Saturday, December 15, 2007

Industry


The Detroit Institute of Arts (DIA) has reopened with easier access for anyone interested. An extra incentive for Metro Detroit residents -- local public libraries are stamping free passes to the DIA and most other cultural venues in the area. The program lasts through October 2008, and you can get stamped for guests, too. The DIA pass, which lasts a week per patron, is good for up to four people.

Today, I mostly looked at Diego Rivera's gigantic Detroit Industry Murals of 1932 -- from the Great Depression. Beautiful, fierce, fresco. Rivera didn't sugar coat industrial labor.


It's a little like the giganticism seen in Fritz Lang's Metropolis (released in 1927, but set in the year 2026). Rivera's vision is quite sobering, warm and dreamy all at the same time.

If there are people still living on Earth five hundred years from now, and if they study history, Edsel Ford and Albert Speer may seem like the same guy. As far as the "rational organization" of industrial production of the 1930s and 1940s by engineer-types, anyway.


And will anyone be able to distinguish between Benito Mussolini, Dick Cheney and G.W. Bush in 2507? Mussolini, the eerily prescient fresco by Diego Rivera pictured above, was finished at the New Worker School in New York in 1933. Is that a prsioner at Abu Ghraib, a Gitmo torturer, or a leader of the Ku Klux Klan?

The more things change . . .


Najoua Belyzel, North African French singer -- her birthday. Part fantasy, part science fiction, at least in dress. . . . .

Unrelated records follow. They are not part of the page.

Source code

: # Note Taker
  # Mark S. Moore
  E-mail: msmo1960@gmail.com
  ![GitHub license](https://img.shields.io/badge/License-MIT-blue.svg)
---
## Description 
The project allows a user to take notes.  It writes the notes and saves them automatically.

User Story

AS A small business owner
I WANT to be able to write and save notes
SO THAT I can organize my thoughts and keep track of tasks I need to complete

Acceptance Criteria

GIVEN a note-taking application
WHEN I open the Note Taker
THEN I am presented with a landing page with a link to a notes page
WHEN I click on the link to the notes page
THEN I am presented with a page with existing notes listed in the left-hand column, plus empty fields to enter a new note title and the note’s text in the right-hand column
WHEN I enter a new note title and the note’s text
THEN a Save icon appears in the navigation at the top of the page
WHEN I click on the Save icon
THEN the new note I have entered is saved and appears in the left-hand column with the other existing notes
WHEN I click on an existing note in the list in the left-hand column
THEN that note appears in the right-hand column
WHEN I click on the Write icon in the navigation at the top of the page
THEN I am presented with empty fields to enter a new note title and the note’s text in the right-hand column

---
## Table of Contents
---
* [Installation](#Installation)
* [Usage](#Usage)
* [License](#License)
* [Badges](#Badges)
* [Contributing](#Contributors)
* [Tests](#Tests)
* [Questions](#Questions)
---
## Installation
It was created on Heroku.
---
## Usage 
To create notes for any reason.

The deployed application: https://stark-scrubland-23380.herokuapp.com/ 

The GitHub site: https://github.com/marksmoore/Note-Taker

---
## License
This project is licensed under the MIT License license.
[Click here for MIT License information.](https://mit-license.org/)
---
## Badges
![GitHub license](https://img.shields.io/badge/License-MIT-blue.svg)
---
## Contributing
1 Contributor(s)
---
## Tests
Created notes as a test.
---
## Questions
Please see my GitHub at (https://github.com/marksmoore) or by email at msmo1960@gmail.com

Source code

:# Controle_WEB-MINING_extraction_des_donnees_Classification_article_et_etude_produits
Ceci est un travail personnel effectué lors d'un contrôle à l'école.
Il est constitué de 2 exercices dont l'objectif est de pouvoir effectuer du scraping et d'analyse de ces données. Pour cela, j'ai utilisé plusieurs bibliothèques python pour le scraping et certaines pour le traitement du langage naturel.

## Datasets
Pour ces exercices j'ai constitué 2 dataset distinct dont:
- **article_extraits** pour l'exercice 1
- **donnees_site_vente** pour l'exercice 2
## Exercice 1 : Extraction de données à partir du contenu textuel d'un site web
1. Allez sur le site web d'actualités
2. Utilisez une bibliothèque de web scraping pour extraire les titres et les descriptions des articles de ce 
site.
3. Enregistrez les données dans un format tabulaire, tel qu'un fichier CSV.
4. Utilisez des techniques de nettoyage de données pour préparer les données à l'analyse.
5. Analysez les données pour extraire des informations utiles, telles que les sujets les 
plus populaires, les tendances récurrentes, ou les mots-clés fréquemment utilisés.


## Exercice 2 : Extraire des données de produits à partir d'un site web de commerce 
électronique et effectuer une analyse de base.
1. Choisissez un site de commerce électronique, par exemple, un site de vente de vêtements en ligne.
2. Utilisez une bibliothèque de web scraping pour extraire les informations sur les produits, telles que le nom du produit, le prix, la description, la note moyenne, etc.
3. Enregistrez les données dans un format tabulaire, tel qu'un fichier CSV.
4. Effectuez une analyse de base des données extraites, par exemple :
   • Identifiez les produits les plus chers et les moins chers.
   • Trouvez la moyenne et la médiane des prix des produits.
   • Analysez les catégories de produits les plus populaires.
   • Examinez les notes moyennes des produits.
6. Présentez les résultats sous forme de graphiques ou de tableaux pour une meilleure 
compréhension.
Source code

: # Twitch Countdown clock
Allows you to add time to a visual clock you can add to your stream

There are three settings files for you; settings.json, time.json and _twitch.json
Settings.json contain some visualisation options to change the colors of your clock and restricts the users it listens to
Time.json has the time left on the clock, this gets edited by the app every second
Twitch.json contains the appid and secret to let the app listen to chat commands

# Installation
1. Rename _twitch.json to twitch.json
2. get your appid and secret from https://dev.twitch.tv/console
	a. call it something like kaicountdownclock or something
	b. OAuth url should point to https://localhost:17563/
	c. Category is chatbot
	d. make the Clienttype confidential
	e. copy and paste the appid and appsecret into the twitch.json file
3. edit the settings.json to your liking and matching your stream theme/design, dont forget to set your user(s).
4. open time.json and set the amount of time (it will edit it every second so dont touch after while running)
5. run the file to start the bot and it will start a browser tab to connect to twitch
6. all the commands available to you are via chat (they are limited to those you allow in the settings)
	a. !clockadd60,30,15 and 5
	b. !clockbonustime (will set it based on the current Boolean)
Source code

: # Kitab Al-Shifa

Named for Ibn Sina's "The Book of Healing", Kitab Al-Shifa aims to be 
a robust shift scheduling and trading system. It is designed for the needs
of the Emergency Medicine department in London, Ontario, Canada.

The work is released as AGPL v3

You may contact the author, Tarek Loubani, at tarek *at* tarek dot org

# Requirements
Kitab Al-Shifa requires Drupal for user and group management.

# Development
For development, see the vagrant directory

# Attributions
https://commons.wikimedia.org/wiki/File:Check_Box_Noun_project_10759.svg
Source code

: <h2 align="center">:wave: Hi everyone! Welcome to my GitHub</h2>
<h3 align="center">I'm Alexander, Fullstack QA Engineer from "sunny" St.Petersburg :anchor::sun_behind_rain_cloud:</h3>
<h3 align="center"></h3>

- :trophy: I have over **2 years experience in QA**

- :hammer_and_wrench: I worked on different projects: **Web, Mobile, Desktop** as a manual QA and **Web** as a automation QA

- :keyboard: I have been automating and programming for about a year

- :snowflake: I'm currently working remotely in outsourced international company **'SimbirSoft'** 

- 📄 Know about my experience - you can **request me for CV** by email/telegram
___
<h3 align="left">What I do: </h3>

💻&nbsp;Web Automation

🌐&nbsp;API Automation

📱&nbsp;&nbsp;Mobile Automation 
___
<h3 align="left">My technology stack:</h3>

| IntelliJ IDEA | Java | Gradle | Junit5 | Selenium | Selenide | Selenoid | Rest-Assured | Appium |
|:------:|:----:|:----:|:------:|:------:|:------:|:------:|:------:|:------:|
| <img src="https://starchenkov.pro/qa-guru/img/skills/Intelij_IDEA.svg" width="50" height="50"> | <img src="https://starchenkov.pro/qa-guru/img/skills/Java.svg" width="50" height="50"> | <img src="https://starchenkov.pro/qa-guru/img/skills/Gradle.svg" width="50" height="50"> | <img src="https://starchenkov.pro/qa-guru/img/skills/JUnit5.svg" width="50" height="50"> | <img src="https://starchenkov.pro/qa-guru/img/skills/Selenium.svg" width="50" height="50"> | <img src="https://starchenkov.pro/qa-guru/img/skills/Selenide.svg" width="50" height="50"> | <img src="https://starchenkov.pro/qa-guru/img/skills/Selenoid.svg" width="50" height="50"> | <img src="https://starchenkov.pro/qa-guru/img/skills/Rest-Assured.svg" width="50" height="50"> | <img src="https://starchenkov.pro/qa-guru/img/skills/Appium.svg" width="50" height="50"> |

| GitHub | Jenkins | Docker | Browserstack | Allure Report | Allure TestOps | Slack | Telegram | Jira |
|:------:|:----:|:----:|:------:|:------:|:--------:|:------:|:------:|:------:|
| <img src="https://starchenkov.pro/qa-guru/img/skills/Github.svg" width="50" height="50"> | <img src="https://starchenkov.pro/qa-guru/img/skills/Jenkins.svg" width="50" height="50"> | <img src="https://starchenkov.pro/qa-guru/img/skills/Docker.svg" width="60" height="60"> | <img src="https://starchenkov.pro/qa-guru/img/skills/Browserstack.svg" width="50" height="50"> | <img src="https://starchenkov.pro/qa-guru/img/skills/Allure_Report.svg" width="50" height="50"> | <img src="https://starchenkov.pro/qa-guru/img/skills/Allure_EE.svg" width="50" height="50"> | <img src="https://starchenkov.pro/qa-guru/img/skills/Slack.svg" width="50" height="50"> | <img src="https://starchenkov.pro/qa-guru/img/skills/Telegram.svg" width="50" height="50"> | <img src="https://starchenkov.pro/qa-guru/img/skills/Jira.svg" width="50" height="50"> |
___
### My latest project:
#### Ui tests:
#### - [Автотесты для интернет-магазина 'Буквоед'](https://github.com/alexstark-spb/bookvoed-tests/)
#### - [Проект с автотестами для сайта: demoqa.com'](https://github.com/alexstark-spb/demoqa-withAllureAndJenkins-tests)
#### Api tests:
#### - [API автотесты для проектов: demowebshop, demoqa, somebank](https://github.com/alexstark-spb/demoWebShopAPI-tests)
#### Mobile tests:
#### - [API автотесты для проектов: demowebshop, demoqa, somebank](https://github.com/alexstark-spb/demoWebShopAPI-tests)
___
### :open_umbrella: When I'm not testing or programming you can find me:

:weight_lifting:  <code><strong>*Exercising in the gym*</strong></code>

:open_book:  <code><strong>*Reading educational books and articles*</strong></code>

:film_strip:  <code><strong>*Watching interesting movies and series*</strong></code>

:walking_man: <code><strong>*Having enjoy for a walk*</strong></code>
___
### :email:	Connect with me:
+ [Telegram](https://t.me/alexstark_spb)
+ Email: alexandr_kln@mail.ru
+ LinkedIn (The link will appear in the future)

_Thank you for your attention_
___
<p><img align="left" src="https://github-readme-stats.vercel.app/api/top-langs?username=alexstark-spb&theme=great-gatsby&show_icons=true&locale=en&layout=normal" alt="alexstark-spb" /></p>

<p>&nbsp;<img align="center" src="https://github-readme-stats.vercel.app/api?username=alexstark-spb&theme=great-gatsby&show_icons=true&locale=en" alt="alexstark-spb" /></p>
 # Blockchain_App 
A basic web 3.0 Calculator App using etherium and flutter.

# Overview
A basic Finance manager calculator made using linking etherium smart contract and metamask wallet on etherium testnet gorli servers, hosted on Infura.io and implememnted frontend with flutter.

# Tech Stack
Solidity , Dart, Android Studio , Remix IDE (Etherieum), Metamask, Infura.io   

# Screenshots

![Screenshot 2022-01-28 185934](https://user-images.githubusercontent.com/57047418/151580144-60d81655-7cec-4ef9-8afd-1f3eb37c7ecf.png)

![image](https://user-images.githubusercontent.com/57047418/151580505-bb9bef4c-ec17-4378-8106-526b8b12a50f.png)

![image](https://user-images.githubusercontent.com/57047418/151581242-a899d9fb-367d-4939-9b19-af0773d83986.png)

Today's rune: Breakthrough.

Let in snow, let it snow, let it snow. . . . .

4 comments:

Lana Gramlich said...

Although I can appreciate these pieces for their artwork, personally I would never paint an industrial image or have one in my home. It seems like much of my life is geared toward getting as far away from industry as possible. Call me a luddite, but the more our technology "advances," the more frightened I get. At least with the birds, raccoons & woods I know what to expect!

the walking man said...

The murals actually are a marvel in their construction, they were painted on while the plaster was still wet so they could only be done in small sections at a time. And lana there is more than just industry to the murals, some of the smaller parts have a fetus in them and blacks being educated by a special school H. ford set up for them to help them overcome their southern rooted illiteracy (Henry was an anti Semite not a racist.)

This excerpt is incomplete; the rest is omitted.